┏━━

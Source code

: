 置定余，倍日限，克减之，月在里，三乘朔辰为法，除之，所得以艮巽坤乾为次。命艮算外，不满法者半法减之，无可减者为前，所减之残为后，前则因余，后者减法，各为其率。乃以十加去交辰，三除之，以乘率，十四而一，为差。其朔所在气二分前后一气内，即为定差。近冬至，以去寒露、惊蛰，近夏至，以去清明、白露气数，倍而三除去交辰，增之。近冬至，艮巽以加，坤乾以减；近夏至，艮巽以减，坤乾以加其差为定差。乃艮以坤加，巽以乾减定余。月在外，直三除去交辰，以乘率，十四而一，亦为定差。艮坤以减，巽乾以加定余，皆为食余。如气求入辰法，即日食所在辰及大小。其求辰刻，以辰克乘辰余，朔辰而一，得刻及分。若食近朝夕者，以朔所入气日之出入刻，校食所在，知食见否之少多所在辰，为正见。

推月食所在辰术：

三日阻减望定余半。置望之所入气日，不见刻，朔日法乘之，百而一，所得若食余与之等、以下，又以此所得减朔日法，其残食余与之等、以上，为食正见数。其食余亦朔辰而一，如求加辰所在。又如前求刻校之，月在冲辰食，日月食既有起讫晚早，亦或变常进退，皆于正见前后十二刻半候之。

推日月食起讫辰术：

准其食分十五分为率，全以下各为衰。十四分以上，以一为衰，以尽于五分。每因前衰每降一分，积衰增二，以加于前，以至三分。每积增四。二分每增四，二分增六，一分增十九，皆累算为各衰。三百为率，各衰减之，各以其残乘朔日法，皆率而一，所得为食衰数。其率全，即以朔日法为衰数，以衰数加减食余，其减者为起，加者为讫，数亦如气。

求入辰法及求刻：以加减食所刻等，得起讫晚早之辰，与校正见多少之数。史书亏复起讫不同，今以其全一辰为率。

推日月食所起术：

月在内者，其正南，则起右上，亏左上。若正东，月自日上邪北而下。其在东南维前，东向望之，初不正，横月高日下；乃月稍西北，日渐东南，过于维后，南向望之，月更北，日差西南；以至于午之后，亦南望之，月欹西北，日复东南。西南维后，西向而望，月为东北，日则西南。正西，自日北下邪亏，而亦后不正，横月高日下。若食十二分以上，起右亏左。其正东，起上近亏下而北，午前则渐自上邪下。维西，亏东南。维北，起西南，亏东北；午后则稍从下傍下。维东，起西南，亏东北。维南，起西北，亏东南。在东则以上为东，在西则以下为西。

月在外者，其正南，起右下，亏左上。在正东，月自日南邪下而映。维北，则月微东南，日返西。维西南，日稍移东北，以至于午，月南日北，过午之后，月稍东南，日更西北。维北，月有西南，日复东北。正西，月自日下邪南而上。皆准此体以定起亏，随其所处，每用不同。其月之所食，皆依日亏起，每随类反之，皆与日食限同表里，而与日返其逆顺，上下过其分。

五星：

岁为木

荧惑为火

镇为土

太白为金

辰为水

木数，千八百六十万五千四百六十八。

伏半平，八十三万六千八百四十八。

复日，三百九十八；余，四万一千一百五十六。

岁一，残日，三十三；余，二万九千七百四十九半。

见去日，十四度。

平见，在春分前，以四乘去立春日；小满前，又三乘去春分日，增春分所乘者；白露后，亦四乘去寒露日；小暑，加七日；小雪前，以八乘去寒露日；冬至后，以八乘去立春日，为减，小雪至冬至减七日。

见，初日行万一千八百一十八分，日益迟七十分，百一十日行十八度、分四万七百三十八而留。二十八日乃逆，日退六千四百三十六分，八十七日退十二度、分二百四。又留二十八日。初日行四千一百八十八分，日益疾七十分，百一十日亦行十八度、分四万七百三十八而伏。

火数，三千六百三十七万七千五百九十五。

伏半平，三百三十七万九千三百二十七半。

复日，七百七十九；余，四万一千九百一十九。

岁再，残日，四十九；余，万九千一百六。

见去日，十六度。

┗━━

What you will do: Return the listing in full, exactly.

Expected answer:
Source code

: 置定余，倍日限，克减之，月在里，三乘朔辰为法，除之，所得以艮巽坤乾为次。命艮算外，不满法者半法减之，无可减者为前，所减之残为后，前则因余，后者减法，各为其率。乃以十加去交辰，三除之，以乘率，十四而一，为差。其朔所在气二分前后一气内，即为定差。近冬至，以去寒露、惊蛰，近夏至，以去清明、白露气数，倍而三除去交辰，增之。近冬至，艮巽以加，坤乾以减；近夏至，艮巽以减，坤乾以加其差为定差。乃艮以坤加，巽以乾减定余。月在外，直三除去交辰，以乘率，十四而一，亦为定差。艮坤以减，巽乾以加定余，皆为食余。如气求入辰法，即日食所在辰及大小。其求辰刻，以辰克乘辰余，朔辰而一，得刻及分。若食近朝夕者，以朔所入气日之出入刻，校食所在，知食见否之少多所在辰，为正见。

推月食所在辰术：

三日阻减望定余半。置望之所入气日，不见刻，朔日法乘之，百而一，所得若食余与之等、以下，又以此所得减朔日法，其残食余与之等、以上，为食正见数。其食余亦朔辰而一，如求加辰所在。又如前求刻校之，月在冲辰食，日月食既有起讫晚早，亦或变常进退，皆于正见前后十二刻半候之。

推日月食起讫辰术：

准其食分十五分为率，全以下各为衰。十四分以上，以一为衰，以尽于五分。每因前衰每降一分，积衰增二，以加于前，以至三分。每积增四。二分每增四，二分增六，一分增十九，皆累算为各衰。三百为率，各衰减之，各以其残乘朔日法，皆率而一，所得为食衰数。其率全，即以朔日法为衰数，以衰数加减食余，其减者为起，加者为讫，数亦如气。

求入辰法及求刻：以加减食所刻等，得起讫晚早之辰，与校正见多少之数。史书亏复起讫不同，今以其全一辰为率。

推日月食所起术：

月在内者，其正南，则起右上，亏左上。若正东，月自日上邪北而下。其在东南维前，东向望之，初不正，横月高日下；乃月稍西北，日渐东南，过于维后，南向望之，月更北，日差西南；以至于午之后，亦南望之，月欹西北，日复东南。西南维后，西向而望，月为东北，日则西南。正西，自日北下邪亏，而亦后不正，横月高日下。若食十二分以上，起右亏左。其正东，起上近亏下而北，午前则渐自上邪下。维西，亏东南。维北，起西南，亏东北；午后则稍从下傍下。维东，起西南，亏东北。维南，起西北，亏东南。在东则以上为东，在西则以下为西。

月在外者，其正南，起右下，亏左上。在正东，月自日南邪下而映。维北，则月微东南，日返西。维西南，日稍移东北，以至于午，月南日北，过午之后，月稍东南，日更西北。维北，月有西南，日复东北。正西，月自日下邪南而上。皆准此体以定起亏，随其所处，每用不同。其月之所食，皆依日亏起，每随类反之，皆与日食限同表里，而与日返其逆顺，上下过其分。

五星：

岁为木

荧惑为火

镇为土

太白为金

辰为水

木数，千八百六十万五千四百六十八。

伏半平，八十三万六千八百四十八。

复日，三百九十八；余，四万一千一百五十六。

岁一，残日，三十三；余，二万九千七百四十九半。

见去日，十四度。

平见，在春分前，以四乘去立春日；小满前，又三乘去春分日，增春分所乘者；白露后，亦四乘去寒露日；小暑，加七日；小雪前，以八乘去寒露日；冬至后，以八乘去立春日，为减，小雪至冬至减七日。

见，初日行万一千八百一十八分，日益迟七十分，百一十日行十八度、分四万七百三十八而留。二十八日乃逆，日退六千四百三十六分，八十七日退十二度、分二百四。又留二十八日。初日行四千一百八十八分，日益疾七十分，百一十日亦行十八度、分四万七百三十八而伏。

火数，三千六百三十七万七千五百九十五。

伏半平，三百三十七万九千三百二十七半。

复日，七百七十九；余，四万一千九百一十九。

岁再，残日，四十九；余，万九千一百六。

见去日，十六度。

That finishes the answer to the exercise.